Up till now the plan has been to keep her out of the way in races restricted to fillies and mares. That’s the same thing O’Brien has done in the past with fillies like Alexandrova, Peeping Fawn, Misty For Me, Lillie Langtry and Halfway To Heaven – none of whom ran against males.
But Minding is potentially better than any of those star females and to fulfil that potential she should be contesting races like the King George VI and Queen Elizabeth Stakes, the Irish Champion and the Prix de l’Arc de Triomphe. But her next step is expected to come in the Nassau Stakes, against females, which she should win easily.
More success to come
No matter how well she wins at Goodwood there is no suggestion of her taking on the boys before October. Because as long as her stablemates like Idaho, Deauville and US Army Ranger are chasing a first top-flight success there is no chance a five-time Group 1 winner like Minding will be allowed to take away their chance.
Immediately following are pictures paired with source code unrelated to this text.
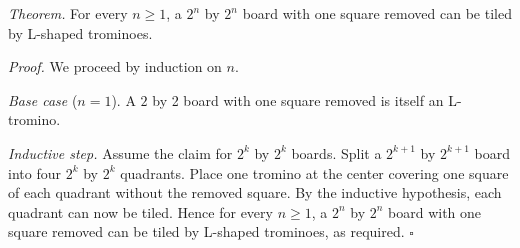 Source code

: \textit{Theorem.} For every $n \geq 1$, a $2^{n}$ by $2^{n}$ board with one square removed can be tiled by L-shaped trominoes.

\textit{Proof.} We proceed by induction on $n$.

\textit{Base case} ($n = 1$). A $2$ by 2 board with one square removed is itself an L-tromino.

\textit{Inductive step.} Assume the claim for $2^{k}$ by $2^{k}$ boards.
Split a $2^{k + 1}$ by $2^{k + 1}$ board into four $2^{k}$ by $2^{k}$ quadrants.
Place one tromino at the center covering one square of each quadrant without the removed square.
By the inductive hypothesis, each quadrant can now be tiled.
Hence for every $n \geq 1$, a $2^{n}$ by $2^{n}$ board with one square removed can be tiled by L-shaped trominoes, as required. \hfill$\square$ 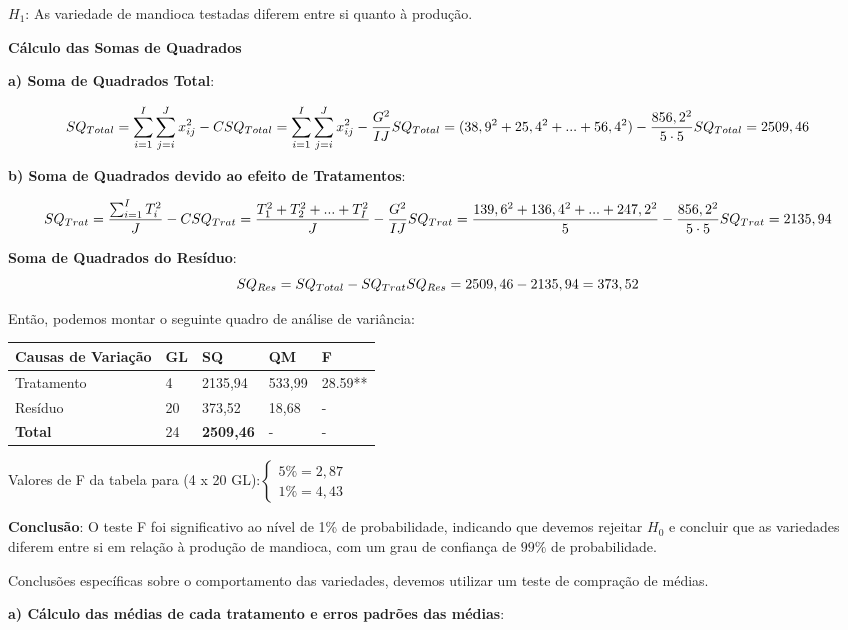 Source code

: \documentclass[
]{book}
\begin{document}
\(H_1\): As variedade de mandioca testadas diferem entre si quanto à produção.

\textbf{Cálculo das Somas de Quadrados}

\textbf{a) Soma de Quadrados Total}:

\[
SQ_{Total} = \sum_{i=1}^I\sum_{j=i}^Jx_{ij}^2 - C \\
SQ_{Total} = \sum_{i=1}^I\sum_{j=i}^Jx_{ij}^2 - \frac{G^2}{IJ} \\
SQ_{Total} = (38,9^2+25,4^2+...+56,4^2) - \frac{856,2^2}{5\cdot5}\\
SQ_{Total} = 2509,46
\]

\textbf{b) Soma de Quadrados devido ao efeito de Tratamentos}:

\[
SQ_{Trat} = \frac{\sum_{i=1}^IT_i^2}{J} - C \\
SQ_{Trat} = \frac{T_1^2+T_2^2+...+T_I^2}{J} - \frac{G^2}{IJ}\\
SQ_{Trat} = \frac{139,6^2+136,4^2+...+247,2^2}{5} - \frac{856,2^2}{5\cdot5}\\ 
SQ_{Trat}= 2135,94
\]

\textbf{Soma de Quadrados do Resíduo}:
\[
SQ_{Res} = SQ_{Total} - SQ_{Trat} \\
SQ_{Res} = 2509,46 - 2135,94 = 373,52
\]

Então, podemos montar o seguinte quadro de análise de variância:

\begin{longtable}[]{@{}lllll@{}}
\toprule
Causas de Variação & GL & SQ & QM & F\tabularnewline
\midrule
\endhead
Tratamento & 4 & 2135,94 & 533,99 & 28.59**\tabularnewline
Resíduo & 20 & 373,52 & 18,68 & -\tabularnewline
\textbf{Total} & 24 & \textbf{2509,46} & - & -\tabularnewline
\bottomrule
\end{longtable}

Valores de F da tabela para (4 x 20 GL):\(\begin{cases} 5\%=2,87 \\ 1\%=4,43 \end{cases}\)

\textbf{Conclusão}: O teste F foi significativo ao nível de 1\% de probabilidade, indicando que devemos rejeitar \(H_0\) e concluir que as variedades diferem entre si em relação à produção de mandioca, com um grau de confiança de \(99\%\) de probabilidade.

Conclusões específicas sobre o comportamento das variedades, devemos utilizar um teste de compração de médias.

\textbf{a) Cálculo das médias de cada tratamento e erros padrões das médias}:
\end{document}
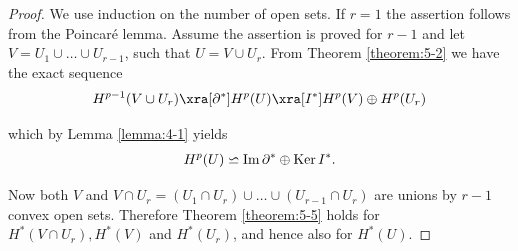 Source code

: \begin{proof}
  We use induction on the number of open sets. If $r = 1$ the assertion
follows from the Poincar\'e lemma. Assume the assertion is proved for $r - 1$ and
let $V = U_1\cup\ldots\cup U_{r-1}$, such that $U = V\cup U_r$. From Theorem \ref{theorem:5-2} we have 
the exact sequence
\begin{align*}
  H^{p-1}(V\cup U_r) \xra[\partial^*] H^p(U) \xra[I^*] H^p(V)\oplus H^p(U_r)
\end{align*}

which by Lemma \ref{lemma:4-1} yields
\begin{align*}
  H^p(U) \backsimeq \im\partial^* \oplus \ker I^*.
\end{align*}

Now both $V$ and $V\cap U_r = (U_1\cap U_r)\cup\ldots\cup (U_{r-1}\cap U_r)$ are unions by $r-1$ convex open sets.
Therefore Theorem \ref{theorem:5-5} holds for $H^*(V\cap U_r), H^*(V)$ and $H^*(U_r)$, and hence also for $H^*(U)$.
\end{proof}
O’Brien waited until the Arc before putting Tapestry in against the boys in 2014 and that’s probably where Minding will get her first shot at the colts. It will be quite a step up considering the level of competition she has been facing, but she is quite a filly.
She won the 1,000 Guineas by daylight. In the Oaks she was shuffled back to last before charging home to win with authority. On Sunday she was up against her elders for the first time in the Pretty Polly and once again she scored with complete authority, posting a career best RPR of 122.
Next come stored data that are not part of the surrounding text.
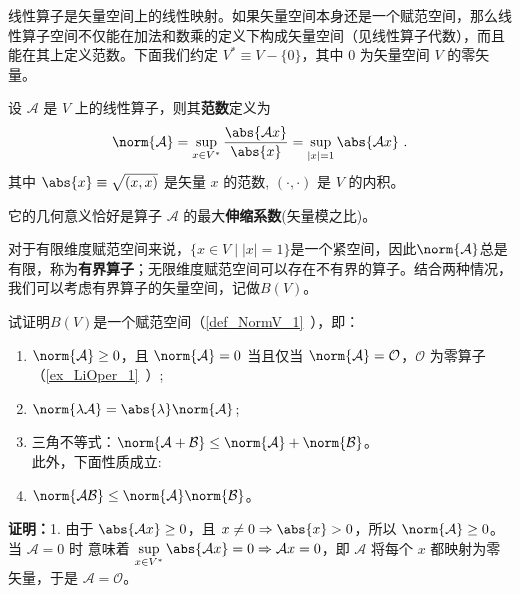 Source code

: 

线性算子是矢量空间上的线性映射。如果矢量空间本身还是一个赋范空间，那么线性算子空间不仅能在加法和数乘的定义下构成矢量空间（见线性算子代数），而且能在其上定义范数。下面我们约定 $V^* \equiv V - \{0\}$，其中 $0$ 为矢量空间 $V$ 的零矢量。

\begin{definition}{}\label{def_ONorm_1}
设 $\mathcal A$ 是 $V$ 上的线性算子，则其\textbf{范数}定义为
\begin{equation}\label{eq_ONorm_1}
\norm{\mathcal A} = \sup_{x\in{V^*}}\frac{\abs{\mathcal Ax}}{\abs{x}} = \sup_{|x| = 1} \abs{\mathcal A x}~.
\end{equation}
其中 $\abs{x}\equiv\sqrt{(x,x)}$ 是矢量 $x$ 的范数, $(\cdot,\cdot)$ 是 $V$ 的内积。
\end{definition}
它的几何意义恰好是算子 $\mathcal A$ 的最大\textbf{伸缩系数}(矢量模之比)。


对于有限维度赋范空间来说，$\{x \in V \mid |x| = 1\}$是一个紧空间，因此$\norm{\mathcal A}$总是有限，称为\textbf{有界算子}；无限维度赋范空间可以存在不有界的算子。结合两种情况，我们可以考虑有界算子的矢量空间，记做$B(V)$。

\begin{example}{}
试证明$B(V)$是一个赋范空间（\autoref{def_NormV_1}~），即：
\begin{enumerate}
\item $\norm{\mathcal A}\geq0$，且 $\norm{\mathcal A}=0$ 当且仅当 $\norm{\mathcal A}=\mathcal O$，$\mathcal O$ 为零算子（\autoref{ex_LiOper_1}~）;
\item $\norm{\lambda \mathcal A}=\abs{\lambda}\norm{\mathcal A}$;
\item 三角不等式：$\norm{\mathcal A+\mathcal B}\leq\norm{\mathcal A}+\norm{\mathcal B}$。\\
此外，下面性质成立:\\
\item $\norm{\mathcal{AB}}\leq{\norm{\mathcal A}}\norm{\mathcal B}$。
\end{enumerate}
\end{example}

\textbf{证明：}1. 由于 $\abs{\mathcal A x}\geq0$，且 $x\neq0\Rightarrow\abs{x}>0$，所以
$\norm{\mathcal A}\geq0$。当 $\mathcal A=0$ 时 意味着 $\sup\limits_{x\in{V^*}}\abs{\mathcal A x}=0\Rightarrow\mathcal A x=0$，即 $\mathcal A$ 将每个 $x$ 都映射为零矢量，于是 $\mathcal A=\mathcal O$。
She has never had the opportunity to lay it all on the line off a strong pace, so we still don’t know how good she could be. She has already racked up one of the finest records from a filly in the last decade and considering O’Brien is eager to keep her in training next year there should be plenty more success to come.
Harzand below best
O’Brien hasn’t had the same degree of success with his colts this year. In fact, this was the first year since 2005 that he has failed to win either the Irish 2,000 Guineas or the Irish Derby.
Harzand came out best in the Irish Derby on Saturday, becoming the third horse in the last five years to secure the Derby-Irish Derby double after Australia and Camelot.
Dermot Weld was concerned that the Irish Derby may have come a week too soon for Harzand, who had a tough battle with US Army Ranger at Epsom and after slugging it out in another battle with a different Ballydoyle rival he could be set for a break.
Harzand ran below his Derby-winning best with an RPR of 121. The form simply wasn’t as strong as at Epsom, with six of his rivals getting a lot closer to him this time round.
He should be back in the autumn when he has had chance to recover from his classic wins and prepare for his big end-of-season target in the Arc. He could run in either the St Leger or Prix Niel en route and at his best he should win either race.
When it comes to the Arc he will have to improve on his Derby form to win, but there’s every chance he can dig out a few more pounds when he meets his elders for the first time. Especially under the favourable weight-for-age terms in France.
One horse he won’t have to beat in the Arc at Chantilly in October is Duramente, who picked up an injury in Japan on the weekend.
Duramente (122) was favourite for the Takarazuka Kinen on Sunday and he charged home late to be beaten a fast-diminishing neck by the mare Marialite (118). He slipped crossing the line, picking up an injury which ruled him out of a trip to France.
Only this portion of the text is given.